Marcelo sets his imagination free in his work, exploring the elements of the unconscious. He examines universal themes like nature, death, beauty, and the passing of time. To express his observations from the world of the imagination he uses the surreal and symbolic language of his paintings.
To me, he says, my art is about moving forward, finding new ways to express the dreamlike elements of the imagination.
The strong folklore traditions of his native Bolivia add a mystical energy to his artwork.
Marcelo has always been drawn to different media and techniques. He is a careful illustrator and a very precise and detailed painter.
He uses traditional oil painting techniques when working on his larger canvas works and utilizes a combination of oils and heavy glazes for his miniatures.
Marcelo’s imagery is like no other. Working in a very personal and surrealist style, the artist is able to conjure a variety of subjects for his artwork. They are sometimes rooted in the rich stories of his native homeland or can emerge fully formed from his own creative soul.

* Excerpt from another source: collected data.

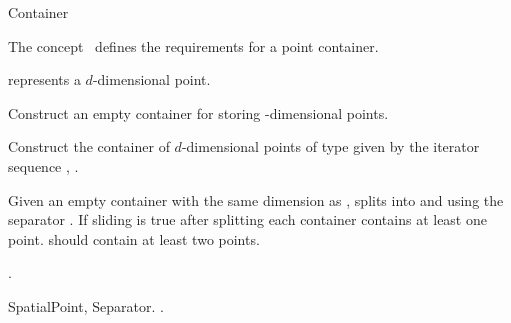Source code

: 

\begin{ccRefConcept}{Container}


\ccDefinition
  
The concept \ccRefName\ defines the requirements for
a point container. 

\ccParameters

 represents a $d$-dimensional point.


\ccCreation
{}  %

{
Construct an empty container for storing -dimensional points.
}

{
Construct the container of $d$-dimensional points of type 
given by the iterator sequence , .
}

\ccOperations

{Given an empty container  with the same dimension as , splits  into
 and  using the separator . If sliding is true after splitting 
each container contains at least one point.  should contain at least two points.}

\ccHasModels

.

\ccSeeAlso

SpatialPoint, Separator.
.

\end{ccRefConcept}


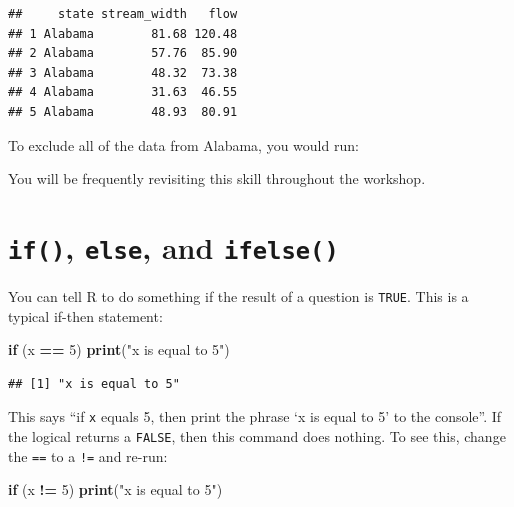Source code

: \documentclass[]{book}
\newenvironment{Shaded}{\begin{snugshade}}{\end{snugshade}}
\newcommand{\KeywordTok}[1]{\textcolor[rgb]{0.13,0.29,0.53}{\textbf{#1}}}
\newcommand{\DecValTok}[1]{\textcolor[rgb]{0.00,0.00,0.81}{#1}}
\newcommand{\StringTok}[1]{\textcolor[rgb]{0.31,0.60,0.02}{#1}}
\newcommand{\ControlFlowTok}[1]{\textcolor[rgb]{0.13,0.29,0.53}{\textbf{#1}}}
\newcommand{\OperatorTok}[1]{\textcolor[rgb]{0.81,0.36,0.00}{\textbf{#1}}}
\newcommand{\NormalTok}[1]{#1}
\theoremstyle{definition}
\theoremstyle{definition}
\theoremstyle{definition}
\theoremstyle{remark}
\begin{document}
\begin{verbatim}
##     state stream_width   flow
## 1 Alabama        81.68 120.48
## 2 Alabama        57.76  85.90
## 3 Alabama        48.32  73.38
## 4 Alabama        31.63  46.55
## 5 Alabama        48.93  80.91
\end{verbatim}

To exclude all of the data from Alabama, you would run:

\begin{Shaded}
\end{Shaded}

You will be frequently revisiting this skill throughout the workshop.

\section{\texorpdfstring{\texttt{if()}, \texttt{else}, and
\texttt{ifelse()}}{if(), else, and ifelse()}}\label{if-else-and-ifelse}

You can tell R to do something if the result of a question is
\texttt{TRUE}. This is a typical if-then statement:

\begin{Shaded}
\begin{Highlighting}[]
\ControlFlowTok{if}\NormalTok{ (x }\OperatorTok{==}\StringTok{ }\DecValTok{5}\NormalTok{) }\KeywordTok{print}\NormalTok{(}\StringTok{"x is equal to 5"}\NormalTok{)}
\end{Highlighting}
\end{Shaded}

\begin{verbatim}
## [1] "x is equal to 5"
\end{verbatim}

This says ``if \texttt{x} equals 5, then print the phrase `x is equal to
5' to the console''. If the logical returns a \texttt{FALSE}, then this
command does nothing. To see this, change the \texttt{==} to a
\texttt{!=} and re-run:

\begin{Shaded}
\begin{Highlighting}[]
\ControlFlowTok{if}\NormalTok{ (x }\OperatorTok{!=}\StringTok{ }\DecValTok{5}\NormalTok{) }\KeywordTok{print}\NormalTok{(}\StringTok{"x is equal to 5"}\NormalTok{)}
\end{Highlighting}
\end{Shaded}
\end{document}
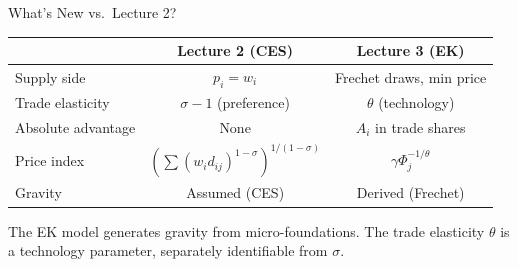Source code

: \documentclass{beamer}
\begin{document}
\begin{frame}{What's New vs.\ Lecture 2?}

    \begin{center}
    {\footnotesize
    \begin{tabular}{lcc}
        \toprule
        & \textbf{Lecture 2 (CES)} & \textbf{Lecture 3 (EK)} \\
        \midrule
        Supply side & $p_i = w_i$ & Frechet draws, min price \\
        Trade elasticity & $\sigma - 1$ (preference) & $\theta$ (technology) \\
        Absolute advantage & None & $A_i$ in trade shares \\
        Price index & $(\sum (w_i d_{ij})^{1-\sigma})^{1/(1-\sigma)}$ & $\gamma \Phi_j^{-1/\theta}$ \\
        Gravity & Assumed (CES) & Derived (Frechet) \\
        \bottomrule
    \end{tabular}
    }
    \end{center}

    \vspace{0.3em}
     The EK model generates gravity from micro-foundations. The trade elasticity $\theta$ is a technology parameter, separately identifiable from $\sigma$.

\end{frame}
\end{document}
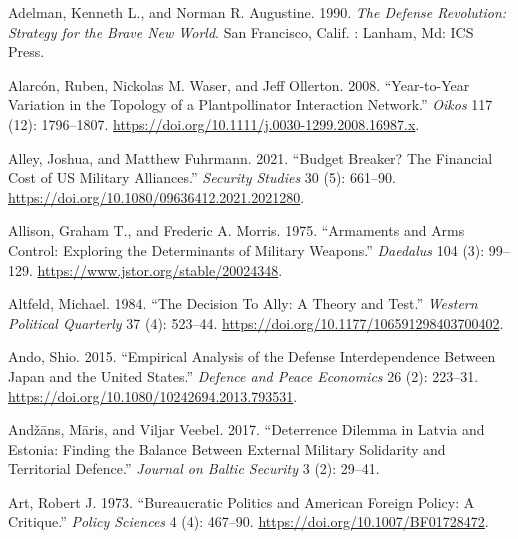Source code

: \documentclass[
  12,
  letterpaper,
  DIV=11,
  numbers=noendperiod]{scrartcl}
\newlength{\cslhangindent}
\newlength{\cslentryspacingunit} %
\newenvironment{CSLReferences}[2] %
 {%
  \setlength{\parindent}{0pt}
  \ifodd #1
  \let\oldpar\par
  \def\par{\hangindent=\cslhangindent\oldpar}
  \fi
  \setlength{\parskip}{#2\cslentryspacingunit}
 }%
 {}
\begin{document}
\hypertarget{refs}{}
\begin{CSLReferences}{1}{0}
\leavevmode{}%
Adelman, Kenneth L., and Norman R. Augustine. 1990. \emph{The Defense
Revolution: Strategy for the Brave New World}. {San Francisco, Calif. :
Lanham, Md}: {ICS Press}.

\leavevmode{}%
Alarcón, Ruben, Nickolas M. Waser, and Jeff Ollerton. 2008.
{``Year-to-Year Variation in the Topology of a
Plant\textendash pollinator Interaction Network.''} \emph{Oikos} 117
(12): 1796--1807.
\url{https://doi.org/10.1111/j.0030-1299.2008.16987.x}.

\leavevmode{}%
Alley, Joshua, and Matthew Fuhrmann. 2021. {``Budget {Breaker}? {The
Financial Cost} of {US Military Alliances}.''} \emph{Security Studies}
30 (5): 661--90. \url{https://doi.org/10.1080/09636412.2021.2021280}.

\leavevmode{}%
Allison, Graham T., and Frederic A. Morris. 1975. {``Armaments and {Arms
Control}: {Exploring} the {Determinants} of {Military Weapons}.''}
\emph{Daedalus} 104 (3): 99--129.
\url{https://www.jstor.org/stable/20024348}.

\leavevmode{}%
Altfeld, Michael. 1984. {``The {Decision To Ally}: A {Theory} and
{Test}.''} \emph{Western Political Quarterly} 37 (4): 523--44.
\url{https://doi.org/10.1177/106591298403700402}.

\leavevmode{}%
Ando, Shio. 2015. {``Empirical Analysis of the Defense Interdependence
Between {Japan} and the {United States}.''} \emph{Defence and Peace
Economics} 26 (2): 223--31.
\url{https://doi.org/10.1080/10242694.2013.793531}.

\leavevmode{}%
Andžāns, Māris, and Viljar Veebel. 2017. {``Deterrence {Dilemma} in
{Latvia} and {Estonia}: {Finding} the {Balance} Between {External
Military Solidarity} and {Territorial Defence}.''} \emph{Journal on
Baltic Security} 3 (2): 29--41.

\leavevmode{}%
Art, Robert J. 1973. {``Bureaucratic Politics and {American} Foreign
Policy: {A} Critique.''} \emph{Policy Sciences} 4 (4): 467--90.
\url{https://doi.org/10.1007/BF01728472}.


\end{CSLReferences}
\end{document}
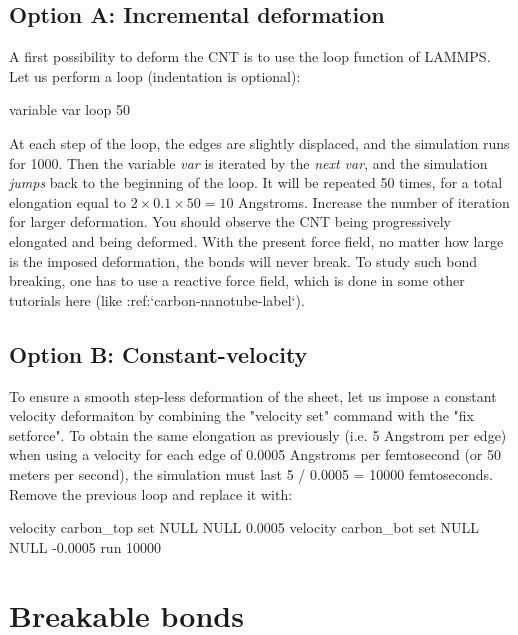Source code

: \subsection{Option A: Incremental deformation}

\noindent A first possibility to deform the CNT is to 
use the loop function of LAMMPS. 
Let us perform a loop (indentation is optional):

\begin{lcverbatim}
variable var loop 50
\end{lcverbatim}

\noindent At each step of the loop, the edges are slightly displaced, and
the simulation runs for 1000. Then the variable \textit{var} is iterated
by the \textit{next var}, and the simulation \textit{jumps} back to the beginning of 
the loop. It will be repeated 50 times, for a total elongation
equal to $2 \times 0.1 \times 50 = 10$ Angstroms. Increase the number of iteration 
for larger deformation.
You should observe the CNT being progressively elongated
and being deformed.
With the present force field, no matter how large is the
imposed deformation, the bonds will never break. To study
such bond breaking, one has to use a reactive force
field, which is done in some other tutorials here (like :ref:`carbon-nanotube-label`).

\subsection{Option B: Constant-velocity}

\noindent To ensure a smooth step-less deformation of the sheet,
let us impose a constant velocity deformaiton by combining
the "velocity set" command with the "fix setforce". 
To obtain the same elongation as previously (i.e. 5 Angstrom 
per edge) when using a velocity for each edge of 0.0005 Angstroms per
femtosecond (or 50 meters per second), the simulation 
must last 5 / 0.0005 = 10000 femtoseconds. 
Remove the previous loop and replace it with:

\begin{lcverbatim}
velocity carbon_top set NULL NULL 0.0005
velocity carbon_bot set NULL NULL -0.0005
run 10000
\end{lcverbatim}

\noindent \section{Breakable bonds}

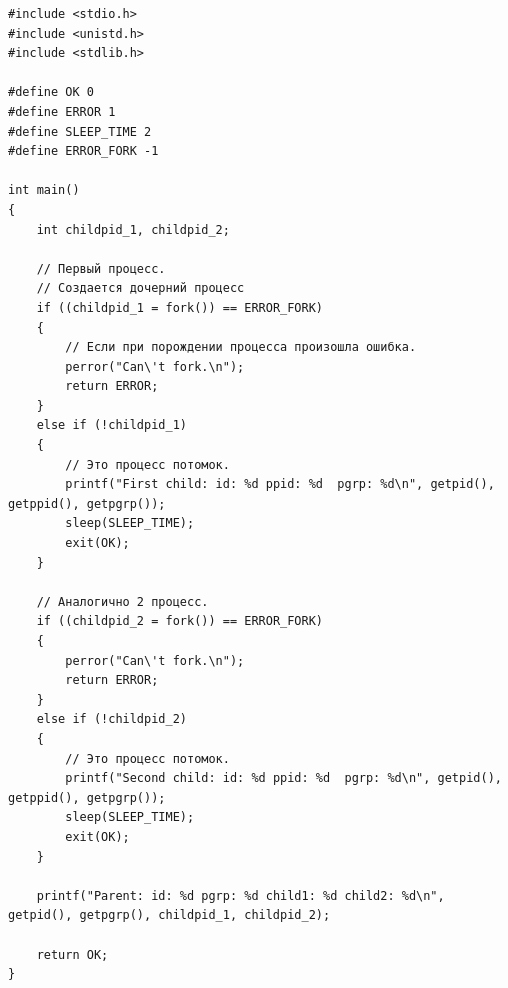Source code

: 


\begin{lstlisting}[label=some-code,caption=Программа 1.]
#include <stdio.h>
#include <unistd.h>
#include <stdlib.h>

#define OK 0
#define ERROR 1
#define SLEEP_TIME 2
#define ERROR_FORK -1

int main()
{
	int childpid_1, childpid_2;

	// Первый процесс.
	// Создается дочерний процесс
	if ((childpid_1 = fork()) == ERROR_FORK)
	{
		// Если при порождении процесса произошла ошибка.
		perror("Can\'t fork.\n");
		return ERROR;
	}
	else if (!childpid_1)
	{
		// Это процесс потомок.
		printf("First child: id: %d ppid: %d  pgrp: %d\n", getpid(), getppid(), getpgrp());
		sleep(SLEEP_TIME);
		exit(OK);
	}

	// Аналогично 2 процесс.
	if ((childpid_2 = fork()) == ERROR_FORK)
	{
		perror("Can\'t fork.\n");
		return ERROR;
	}
	else if (!childpid_2)
	{
		// Это процесс потомок.
		printf("Second child: id: %d ppid: %d  pgrp: %d\n", getpid(), getppid(), getpgrp());
		sleep(SLEEP_TIME);
		exit(OK);
	}

	printf("Parent: id: %d pgrp: %d child1: %d child2: %d\n", getpid(), getpgrp(), childpid_1, childpid_2);

	return OK;
}
\end{lstlisting}

\begin{figure}[ht!]
\end{figure}

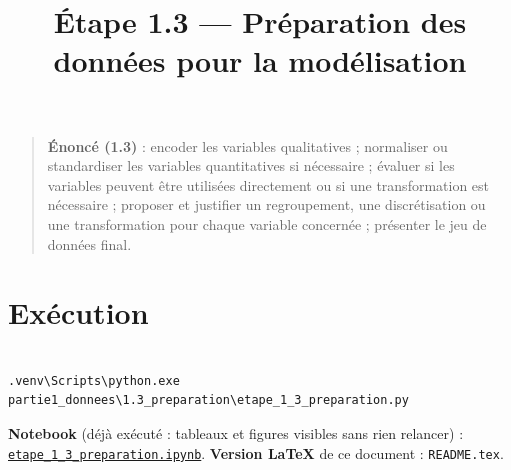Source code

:\documentclass[

  french,

  10pt,

  a4paper,

]{article}
\title{Étape 1.3 --- Préparation des données pour la modélisation}
\author{}
\date{}
\begin{document}
\maketitle



{

\hypersetup{linkcolor=black}

\setcounter{tocdepth}{3}

\tableofcontents

}

\begin{quote}

\textbf{Énoncé (1.3)} : encoder les variables qualitatives ; normaliser ou standardiser les variables quantitatives si nécessaire ; évaluer si les variables peuvent être utilisées directement ou si une transformation est nécessaire ; proposer et justifier un regroupement, une discrétisation ou une transformation pour chaque variable concernée ; présenter le jeu de données final.

\end{quote}



\section{Exécution}



\begin{verbatim}

.venv\Scripts\python.exe partie1_donnees\1.3_preparation\etape_1_3_preparation.py

\end{verbatim}



\textbf{Notebook} (déjà exécuté : tableaux et figures visibles sans rien relancer) : \href{etape_1_3_preparation.ipynb}{\texttt{etape\_1\_3\_preparation.ipynb}}. \textbf{Version LaTeX} de ce document : \texttt{README.tex}.
\end{document}

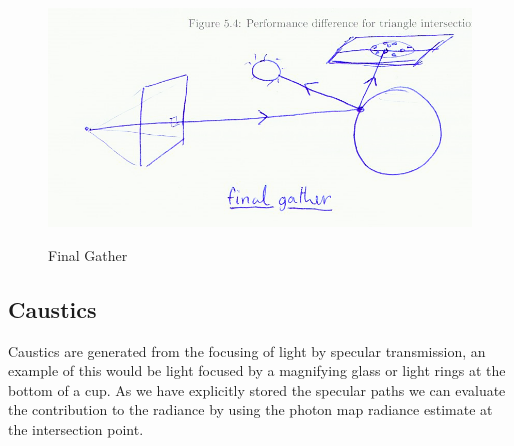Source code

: \begin{figure}
\centering
\includegraphics[width=\textwidth]{./images/final_gather.png}
\label{fig:final_gather}
\caption{Final Gather}
\end{figure}

\subsection{Caustics}
Caustics are generated from the focusing of light by specular transmission, an example of this would be light focused by a magnifying glass or
light rings at the bottom of a cup. As we have explicitly stored the specular paths we can evaluate the contribution to the radiance by
using the photon map radiance estimate at the intersection point.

Marcelo was born in Bolivia, in 1970, in the mining city of Oruro, located in the mid-western part of the country. From an early age, he showed a passion for drawing, motivated by his uncle, a professional photographer who lived nearby. He focused solely on drawings as the main motor of his creations, displaying an interest in colors that led to the exploration of watercolors, pastels, and colored pencils. During this stage of his life his artwork was primarily focused on insects, animals, houses and portraits on paper and cardboards.
In his teens, Marcelo began taking trips to Potosi with his father and brother. They visited churches and museums, examining the rich cultural heritage of the old colonial city. He became absorbed in religious art and created a series of sacred scenes. Through his fine art professor, Martitza Ajuacho, Marcelo began to show this work, first in a group shows then in a solo an exhibition in La Paz.
In 1992, Suaznabar traveled to Santiago in nearby Chile to attend art school at the Catholic University. He studied under professor Roberto Farriol and the experience led to selection into an emerging artist show back in Bolivia. This lead to further exhibitions and to the exploration of different themes.
In 1999, he participated in a large art festival in Brazil that focused on environmental issues. His work about the fragile environment and ecological disaster called Live Nature Dead Nature was then exhibited at Bolivia’s National Museum of Art.
In 2000, he married Milenka Azuga and soon after immigrated to Canada. Marcelo and his family currently reside just outside of Toronto, Ontario.
Marcelo has had a number of successful shows in his native Bolivia and in the principal capitals of countries in South America. His work is currently showing in galleries throughout Canada, Mexico, Spain, Germany and the United States.